CornellLabofOrnithology / auk

Working with eBird data in R
https://CornellLabofOrnithology.github.io/auk/
GNU General Public License v3.0
137 stars 22 forks source link

Problems with AWK #50

Closed kaeli-mueller closed 3 years ago

kaeli-mueller commented 3 years ago

Hello, I'm new to using eBird data in R and I am following this tutorial: https://cornelllabofornithology.github.io/ebird-best-practices/ebird.html#ebird-extract to learn how to make abundance maps. I am in chapter 2.2 of this tutorial and I am getting stuck on compiling all filters with auk_filter() to make the two large output files. I am getting the error: "auk_filter() requires a valid AWK install, unless execute = FALSE". I thought this may have been because I shouldn't have run the if(!file.exists()) part of the code, but even when I don't run that I get errors in the next section. I also looked at other similar problems people had with AWK and so I added "auk_set_awk_path("C:/cygwin64/bin/gawk.exe/bin/gawk.exe", overwrite=TRUE)" but this didn't help either. I really appreciate any suggestions people have for solving this error!

I attached an image of my code to help explain the problem better. image

kaeli-mueller commented 3 years ago

Hello again, I think that previous error worked itself out, but now I am in the same place with new errors. The errors I am getting now say "Error in auk_filter.auk_ebd(ebd_filters, file = f_ebd, file_sampling = f_sampling) : Output directory doesn't exist".

I don't know exactly what this is referring to. I thought it might have been related to this step: "

output files

data_dir <- C:/Users/Kaeli/Documents/HANPP/data/species/eBird/eBird_abundance/data/" if (!dir.exists(data_dir)) { dir.create(data_dir) }

But I checked in my file explorer and there is a new folder there named data! So I know it exists, but I'm not sure why my computer can't find it. I don't know what previous line of code could be causing the hold up. The steps to create the ebd and sampling files run, but I don't think they run correctly because the tutorial says that they should take a long time to run, and also they don't give any output to my R environment.

I have google this problem and found examples of checks for the files, but those aren't of much use if my computer doesn't even think the files exist. Here is a picture of my R code now.

screenshot_ebird_error

Any help is much appreciated!

mstrimas commented 3 years ago

I believe the problem is that C:/Users/Kaeli/Documents/HANPP/data/species/eBird/eBird_abundance/data/ exists, but you're putting the file in a subdirectory of that, which probably doesn't exist.
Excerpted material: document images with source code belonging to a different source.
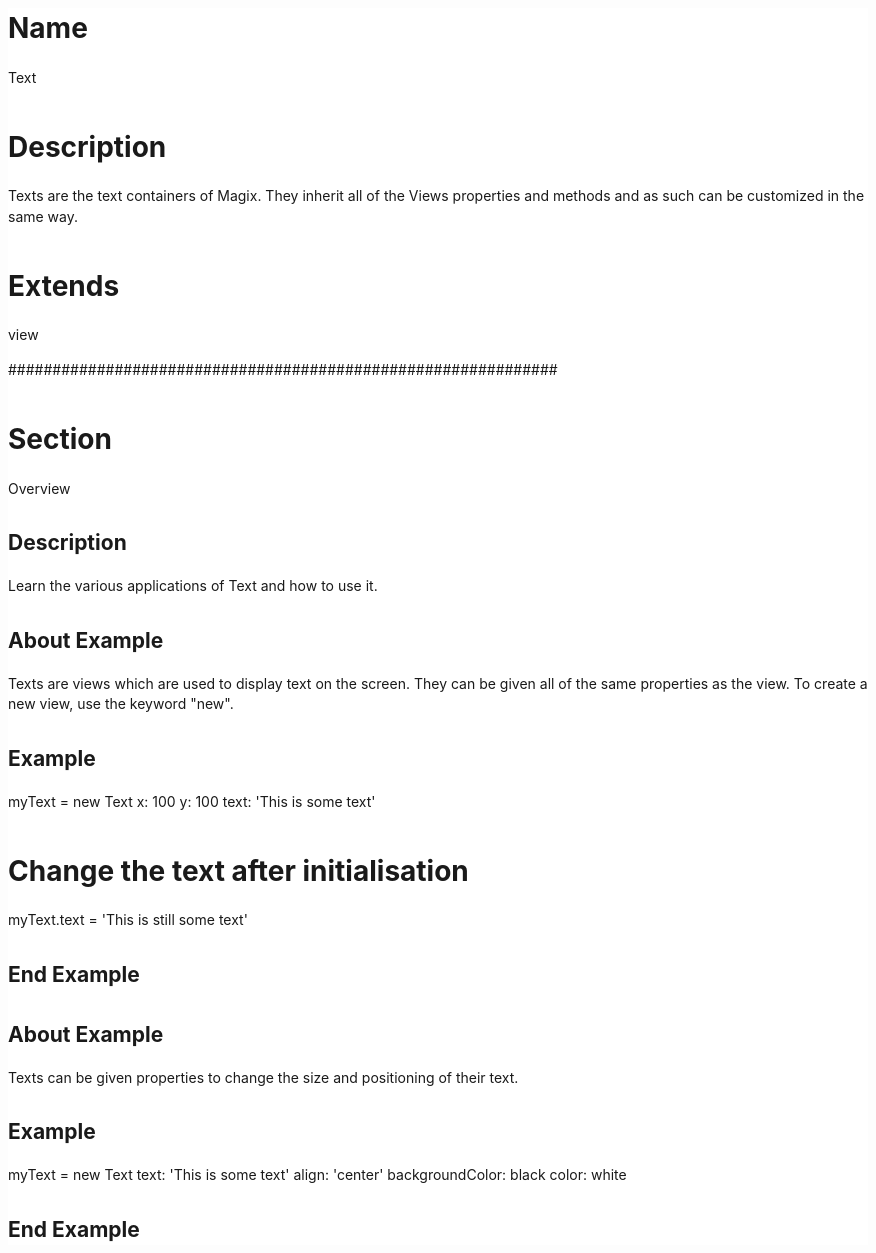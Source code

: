 # Name
Text

# Description
Texts are the text containers of Magix. They inherit all of the Views properties and methods and as such can be customized in the same way.

# Extends
view



##############################################################
# Section
Overview

## Description
Learn the various applications of Text and how to use it.

## About Example
Texts are views which are used to display text on the screen. They can be given all of the same properties as the view. To create a new view, use the keyword "new".

## Example
myText = new Text
	x: 100
	y: 100
	text: 'This is some text'

# Change the text after initialisation
myText.text = 'This is still some text'
## End Example

## About Example
Texts can be given properties to change the size and positioning of their text.

## Example
myText = new Text
	text: 'This is some text'
	align: 'center'
	backgroundColor: black
	color: white
## End Example
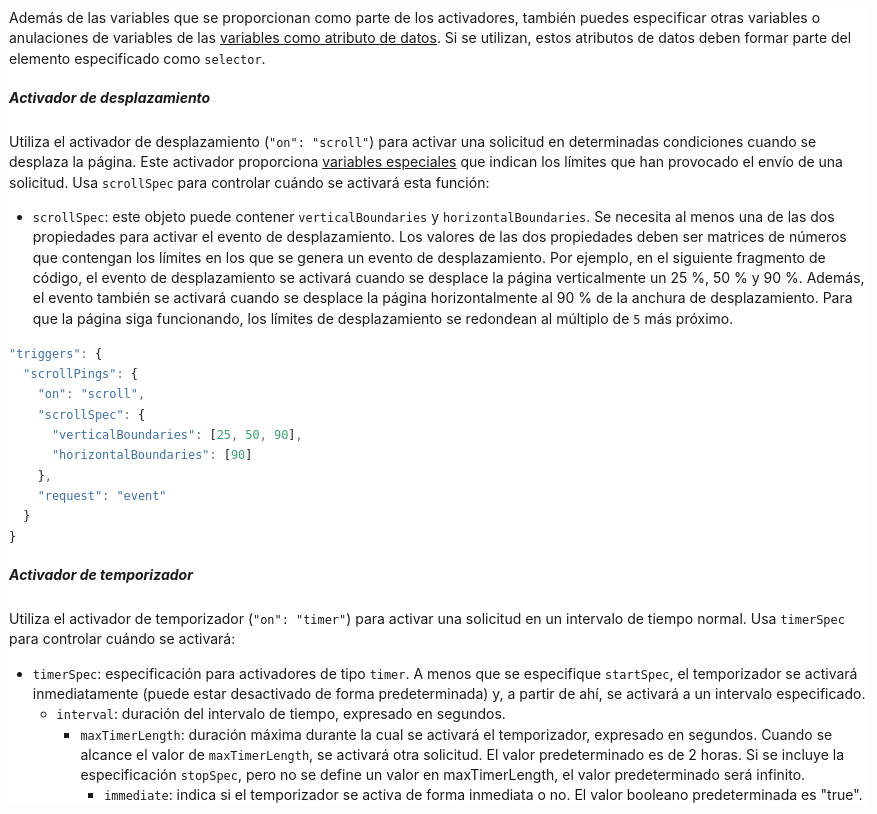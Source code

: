 Además de las variables que se proporcionan como parte de los activadores, también puedes especificar otras variables o anulaciones de variables de las [variables como atributo de datos](https://github.com/ampproject/amphtml/blob/master/extensions/amp-analytics/analytics-vars.md#variables-as-data-attribute). Si se utilizan, estos atributos de datos deben formar parte del elemento especificado como `selector`.

##### Activador de desplazamiento <a name="scroll-trigger"></a>

Utiliza el activador de desplazamiento (`"on": "scroll"`) para activar una solicitud en determinadas condiciones cuando se desplaza la página. Este activador proporciona [variables especiales](https://github.com/ampproject/amphtml/blob/master/extensions/amp-analytics/analytics-vars.md#interaction) que indican los límites que han provocado el envío de una solicitud. Usa `scrollSpec` para controlar cuándo se activará esta función:

- `scrollSpec`: este objeto puede contener `verticalBoundaries` y `horizontalBoundaries`. Se necesita al menos una de las dos propiedades para activar el evento de desplazamiento. Los valores de las dos propiedades deben ser matrices de números que contengan los límites en los que se genera un evento de desplazamiento. Por ejemplo, en el siguiente fragmento de código, el evento de desplazamiento se activará cuando se desplace la página verticalmente un 25 %, 50 % y 90 %. Además, el evento también se activará cuando se desplace la página horizontalmente al 90 % de la anchura de desplazamiento. Para que la página siga funcionando, los límites de desplazamiento se redondean al múltiplo de `5` más próximo.

```javascript
"triggers": {
  "scrollPings": {
    "on": "scroll",
    "scrollSpec": {
      "verticalBoundaries": [25, 50, 90],
      "horizontalBoundaries": [90]
    },
    "request": "event"
  }
}
```

##### Activador de temporizador <a name="timer-trigger"></a>

Utiliza el activador de temporizador (`"on": "timer"`) para activar una solicitud en un intervalo de tiempo normal. Usa `timerSpec` para controlar cuándo se activará:

- `timerSpec`: especificación para activadores de tipo `timer`. A menos que se especifique `startSpec`, el temporizador se activará inmediatamente (puede estar desactivado de forma predeterminada) y, a partir de ahí, se activará a un intervalo especificado.
    - `interval`: duración del intervalo de tiempo, expresado en segundos.
      - `maxTimerLength`: duración máxima durante la cual se activará el temporizador, expresado en segundos. Cuando se alcance el valor de `maxTimerLength`, se activará otra solicitud. El valor predeterminado es de 2 horas. Si se incluye la especificación `stopSpec`, pero no se define un valor en maxTimerLength, el valor predeterminado será infinito.
        - `immediate`: indica si el temporizador se activa de forma inmediata o no. El valor booleano predeterminada es "true".
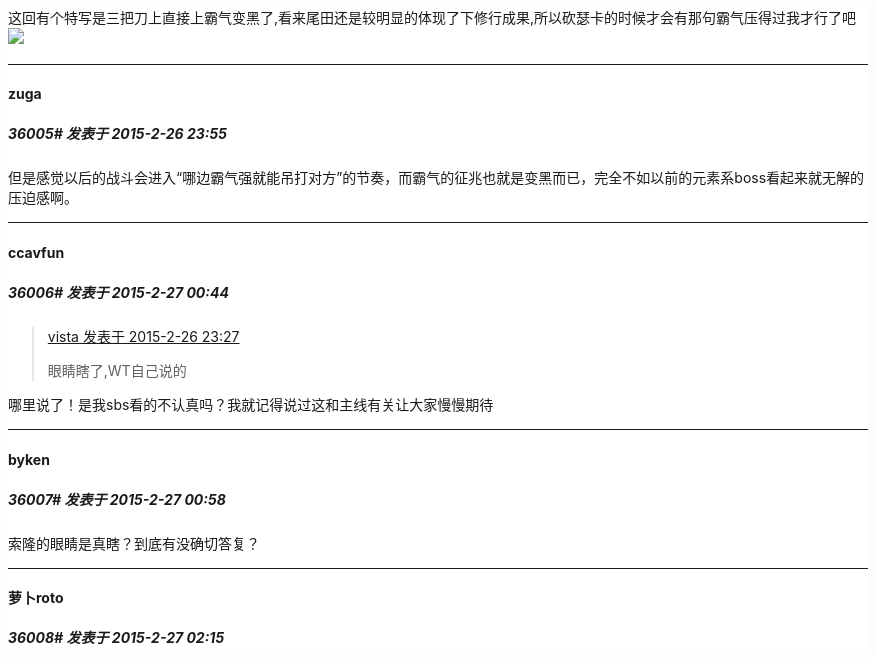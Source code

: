


这回有个特写是三把刀上直接上霸气变黑了,看来尾田还是较明显的体现了下修行成果,所以砍瑟卡的时候才会有那句霸气压得过我才行了吧<img src="https://static.saraba1st.com/image/smiley/face/151.gif" referrerpolicy="no-referrer">







-----

####  zuga  
##### 36005#       发表于 2015-2-26 23:55




但是感觉以后的战斗会进入“哪边霸气强就能吊打对方”的节奏，而霸气的征兆也就是变黑而已，完全不如以前的元素系boss看起来就无解的压迫感啊。







-----

####  ccavfun  
##### 36006#       发表于 2015-2-27 00:44



<blockquote><a href="httphttps://bbs.saraba1st.com/2b/forum.php?mod=redirect&amp;goto=findpost&amp;pid=28187251&amp;ptid=98922" target="_blank">vista 发表于 2015-2-26 23:27</a>

眼睛瞎了,WT自己说的</blockquote>
哪里说了！是我sbs看的不认真吗？我就记得说过这和主线有关让大家慢慢期待







-----

####  byken  
##### 36007#       发表于 2015-2-27 00:58




索隆的眼睛是真瞎？到底有没确切答复？







-----

####  萝卜roto  
##### 36008#       发表于 2015-2-27 02:15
Instead try

data_dir <- "C:/Users/Kaeli/Documents/HANPP/data/species/eBird/eBird_abundance/data/ebd_US_wesmea_relJan-2021"
dir.create(data_dir)
f_ebd <- file.path(data_dir, "ebd_US_wesmea_relJan-2021.txt")
f_sed <- file.path(data_dir, "ebd_sampling_relJan-2021.txt")

Also, I notice you're using a pre-filtered EBD (US, Western Meadowlark), which means the filtering will be MUCH faster that dealing with the whole EBD. Just make sure in your set of filters you've also specified to only extract records from the US, this will ensure that the sampling file matches the pre-filtered EBD.
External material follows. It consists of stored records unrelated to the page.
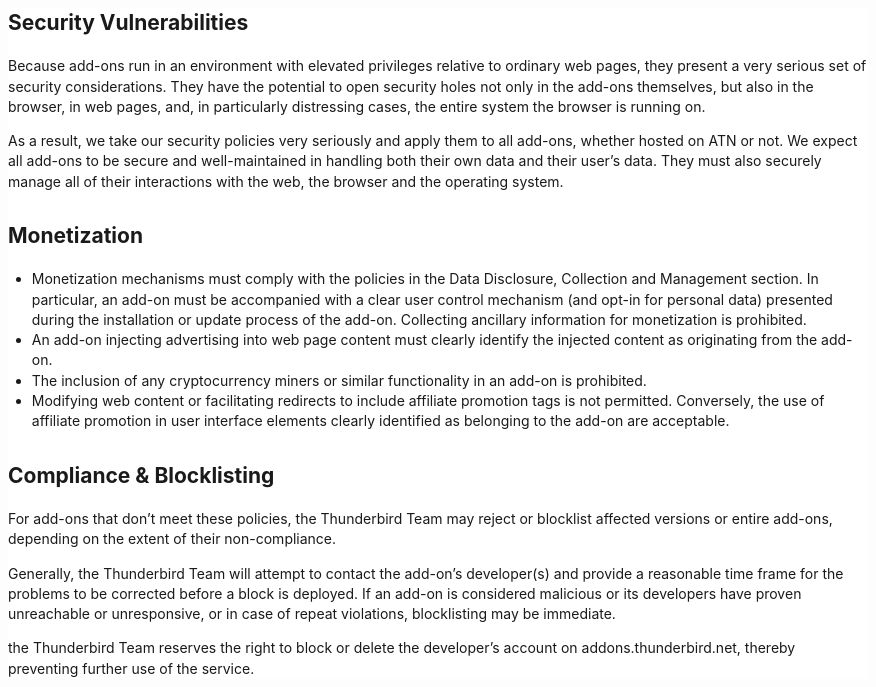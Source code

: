 ## Security Vulnerabilities

Because add-ons run in an environment with elevated privileges relative to ordinary web pages, they present a very serious set of security considerations. They have the potential to open security holes not only in the add-ons themselves, but also in the browser, in web pages, and, in particularly distressing cases, the entire system the browser is running on.

As a result, we take our security policies very seriously and apply them to all add-ons, whether hosted on ATN or not. We expect all add-ons to be secure and well-maintained in handling both their own data and their user’s data. They must also securely manage all of their interactions with the web, the browser and the operating system.

## Monetization

- Monetization mechanisms must comply with the policies in the Data Disclosure, Collection and Management section. In particular, an add-on must be accompanied with a clear user control mechanism (and opt-in for personal data) presented during the installation or update process of the add-on. Collecting ancillary information for monetization is prohibited.
- An add-on injecting advertising into web page content must clearly identify the injected content as originating from the add-on.
- The inclusion of any cryptocurrency miners or similar functionality in an add-on is prohibited.
- Modifying web content or facilitating redirects to include affiliate promotion tags is not permitted. Conversely, the use of affiliate promotion in user interface elements clearly identified as belonging to the add-on are acceptable.

## Compliance & Blocklisting

For add-ons that don’t meet these policies, the Thunderbird Team may reject or blocklist affected versions or entire add-ons, depending on the extent of their non-compliance.

Generally, the Thunderbird Team will attempt to contact the add-on’s developer(s) and provide a reasonable time frame for the problems to be corrected before a block is deployed. If an add-on is considered malicious or its developers have proven unreachable or unresponsive, or in case of repeat violations, blocklisting may be immediate.

the Thunderbird Team reserves the right to block or delete the developer’s account on addons.thunderbird.net, thereby preventing further use of the service.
Let me know if this works!

kaeli-mueller commented 3 years ago

Thanks for the suggestion, I knew it had to be something with the filepath! So I made those changes and ran the code and it did give me some errors but also some new files were created. So a new subfolder called "ebd_US_wesmea_relJan-2021" was created in my data folder. And now there are two new files in here but they have the name names as the initial large files (ebd_US_wesmea_relJan-2021.txt and ebd_sampling_relJan-2021.txt) so I don't know if these new files have the correct filters applied. I think the observation dates are in the range I put in the filters so that is a good sign!

I guess I thought that this step would be creating two new R dataframes called f_ebd and f_sampling. But for me it produced some character strings called f_ebd and f_sampling, that is just the character string to the .txt files. snip_r_values

I'm doing the next few steps and this seems to be working but let me know if this is the right output for this step in the process!

mstrimas commented 3 years ago

This is correct, the filtering is done outside of R and it creates two text files. They have the same name as the input files because you gave them that name, to have different names, you could do something like

f_ebd <- file.path(data_dir, "ebd_US_wesmea_relJan-2021_filtered.txt")
f_sed <- file.path(data_dir, "ebd_sampling_relJan-2021_filtered.txt")

You can then read these files in with read_ebd() and read_sampling() to get a data frame.